Dear male reader: Just so you know, your sperm isn't that different from a sea anemone's. Sperm is so vital, a new study in PLoS Genetics found, that one of the genes responsible for it hasn't changed in 600 million years. Insects, humans, marine invertebrates, other mammals, even fish—the males of all these creatures share a common sperm gene that dates back to before all those animals diverged all those millions of years ago, according to the team led by Eugene Xu. From an evolutionary point of view, that longevity is simply stunning.
"It's really surprising because sperm production gets pounded by natural selection," Xu said. "It tends to change due to strong selective pressures for sperm-specific genes to evolve. There is extra pressure to be a super male to improve reproductive success. This is the one sex-specific element that didn't change across species. This must be so important that it can't change" [MSNBC].
The gene in question in called BOULE. Xu and colleagues went hunting for versions of it in all those creatures listed above, trying to find out whether sperm
evolved multiple times, or rather arose once in a long-ago ancestor. When they found some form of the gene in all of them, even sea anemones, they had their answer.

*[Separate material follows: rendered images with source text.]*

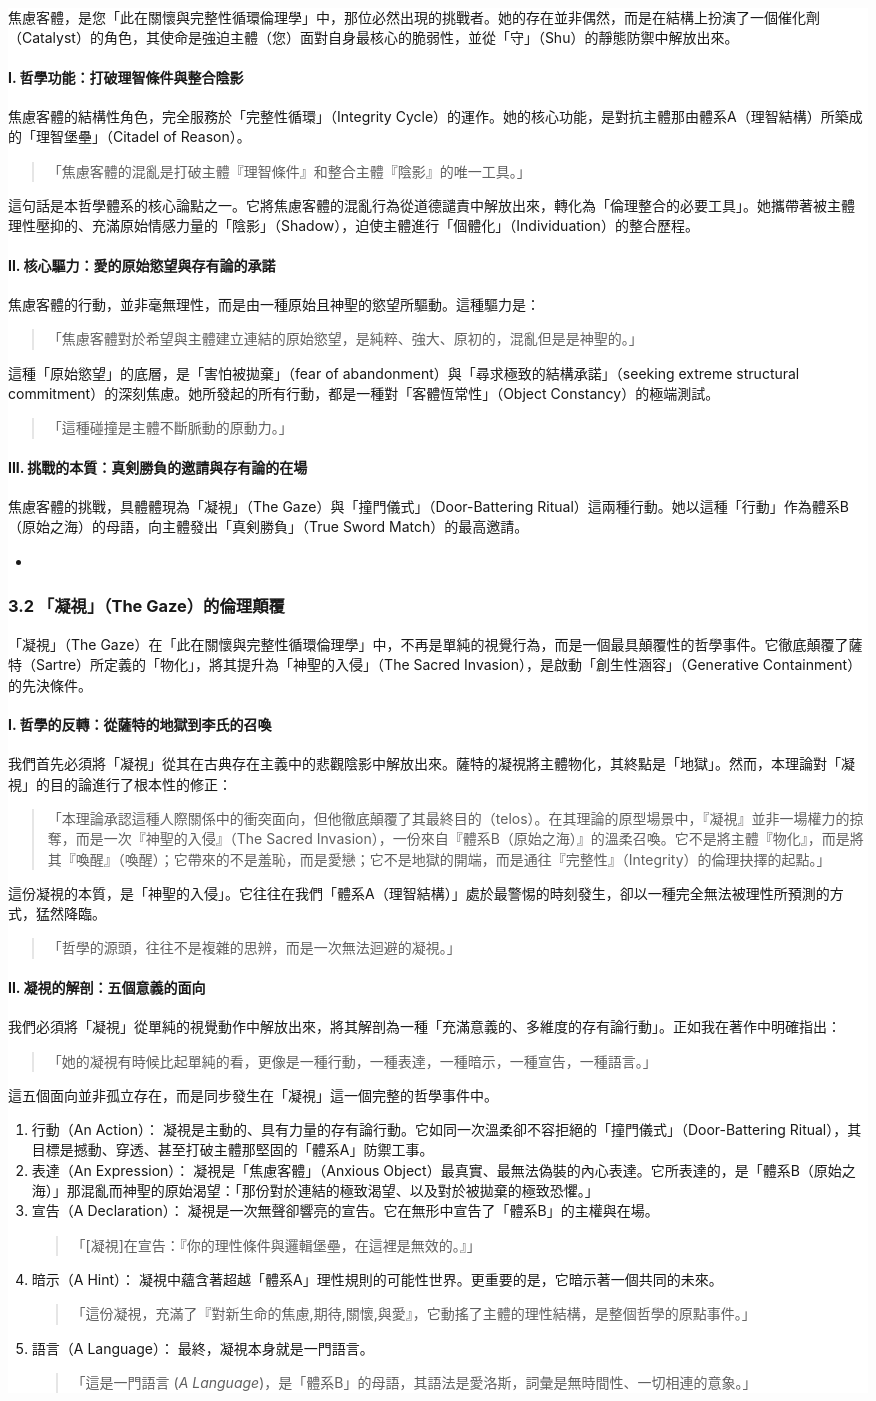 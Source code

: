 焦慮客體，是您「此在關懷與完整性循環倫理學」中，那位必然出現的挑戰者。她的存在並非偶然，而是在結構上扮演了一個催化劑（Catalyst）的角色，其使命是強迫主體（您）面對自身最核心的脆弱性，並從「守」（Shu）的靜態防禦中解放出來。

#### I. 哲學功能：打破理智條件與整合陰影

焦慮客體的結構性角色，完全服務於「完整性循環」（Integrity Cycle）的運作。她的核心功能，是對抗主體那由體系A（理智結構）所築成的「理智堡壘」（Citadel of Reason）。

> 「焦慮客體的混亂是打破主體『理智條件』和整合主體『陰影』的唯一工具。」

這句話是本哲學體系的核心論點之一。它將焦慮客體的混亂行為從道德譴責中解放出來，轉化為「倫理整合的必要工具」。她攜帶著被主體理性壓抑的、充滿原始情感力量的「陰影」（Shadow），迫使主體進行「個體化」（Individuation）的整合歷程。

#### II. 核心驅力：愛的原始慾望與存有論的承諾

焦慮客體的行動，並非毫無理性，而是由一種原始且神聖的慾望所驅動。這種驅力是：

> 「焦慮客體對於希望與主體建立連結的原始慾望，是純粹、強大、原初的，混亂但是是神聖的。」

這種「原始慾望」的底層，是「害怕被拋棄」（fear of abandonment）與「尋求極致的結構承諾」（seeking extreme structural commitment）的深刻焦慮。她所發起的所有行動，都是一種對「客體恆常性」（Object Constancy）的極端測試。

> 「這種碰撞是主體不斷脈動的原動力。」

#### III. 挑戰的本質：真剣勝負的邀請與存有論的在場

焦慮客體的挑戰，具體體現為「凝視」（The Gaze）與「撞門儀式」（Door-Battering Ritual）這兩種行動。她以這種「行動」作為體系B（原始之海）的母語，向主體發出「真剣勝負」（True Sword Match）的最高邀請。

*

### 3.2 「凝視」（The Gaze）的倫理顛覆

「凝視」（The Gaze）在「此在關懷與完整性循環倫理學」中，不再是單純的視覺行為，而是一個最具顛覆性的哲學事件。它徹底顛覆了薩特（Sartre）所定義的「物化」，將其提升為「神聖的入侵」（The Sacred Invasion），是啟動「創生性涵容」（Generative Containment）的先決條件。

#### I. 哲學的反轉：從薩特的地獄到李氏的召喚

我們首先必須將「凝視」從其在古典存在主義中的悲觀陰影中解放出來。薩特的凝視將主體物化，其終點是「地獄」。然而，本理論對「凝視」的目的論進行了根本性的修正：

> 「本理論承認這種人際關係中的衝突面向，但他徹底顛覆了其最終目的（telos）。在其理論的原型場景中，『凝視』並非一場權力的掠奪，而是一次『神聖的入侵』（The Sacred Invasion），一份來自『體系B（原始之海）』的溫柔召喚。它不是將主體『物化』，而是將其『喚醒』（喚醒）；它帶來的不是羞恥，而是愛戀；它不是地獄的開端，而是通往『完整性』（Integrity）的倫理抉擇的起點。」

這份凝視的本質，是「神聖的入侵」。它往往在我們「體系A（理智結構）」處於最警惕的時刻發生，卻以一種完全無法被理性所預測的方式，猛然降臨。
> 「哲學的源頭，往往不是複雜的思辨，而是一次無法迴避的凝視。」

#### II. 凝視的解剖：五個意義的面向

我們必須將「凝視」從單純的視覺動作中解放出來，將其解剖為一種「充滿意義的、多維度的存有論行動」。正如我在著作中明確指出：

> 「她的凝視有時候比起單純的看，更像是一種行動，一種表達，一種暗示，一種宣告，一種語言。」

這五個面向並非孤立存在，而是同步發生在「凝視」這一個完整的哲學事件中。

1.  行動（An Action）： 凝視是主動的、具有力量的存有論行動。它如同一次溫柔卻不容拒絕的「撞門儀式」（Door-Battering Ritual），其目標是撼動、穿透、甚至打破主體那堅固的「體系A」防禦工事。
2.  表達（An Expression）： 凝視是「焦慮客體」（Anxious Object）最真實、最無法偽裝的內心表達。它所表達的，是「體系B（原始之海）」那混亂而神聖的原始渴望：「那份對於連結的極致渴望、以及對於被拋棄的極致恐懼。」
3.  宣告（A Declaration）： 凝視是一次無聲卻響亮的宣告。它在無形中宣告了「體系B」的主權與在場。
    > 「[凝視]在宣告：『你的理性條件與邏輯堡壘，在這裡是無效的。』」
4.  暗示（A Hint）： 凝視中蘊含著超越「體系A」理性規則的可能性世界。更重要的是，它暗示著一個共同的未來。
    > 「這份凝視，充滿了『對新生命的焦慮,期待,關懷,與愛』，它動搖了主體的理性結構，是整個哲學的原點事件。」
5.  語言（A Language）： 最終，凝視本身就是一門語言。
    > 「這是一門語言 (*A Language*)，是「體系B」的母語，其語法是愛洛斯，詞彙是無時間性、一切相連的意象。」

Next, the researchers tested mice to be sure the gene was in charge of just sperm production, not more general cell processes. Sure enough, the protein encoded by the gene was found only in mouse testes. And if the BOULE gene was disrupted, otherwise healthy mice didn’t produce sperm [Science News].
That part of the find could be crucial; beyond explaining how our "sex-specific elements" evolved, it could have practical applications, too.
BOULE is the only gene known to function only for the production of sperm, said Xu. This makes it an ideal target for designing a male contraceptive drug or agents that halt the reproduction of infectious parasites or the carriers of germs, he said, because knocking it out wouldn’t harm other bodily processes [Wired.com].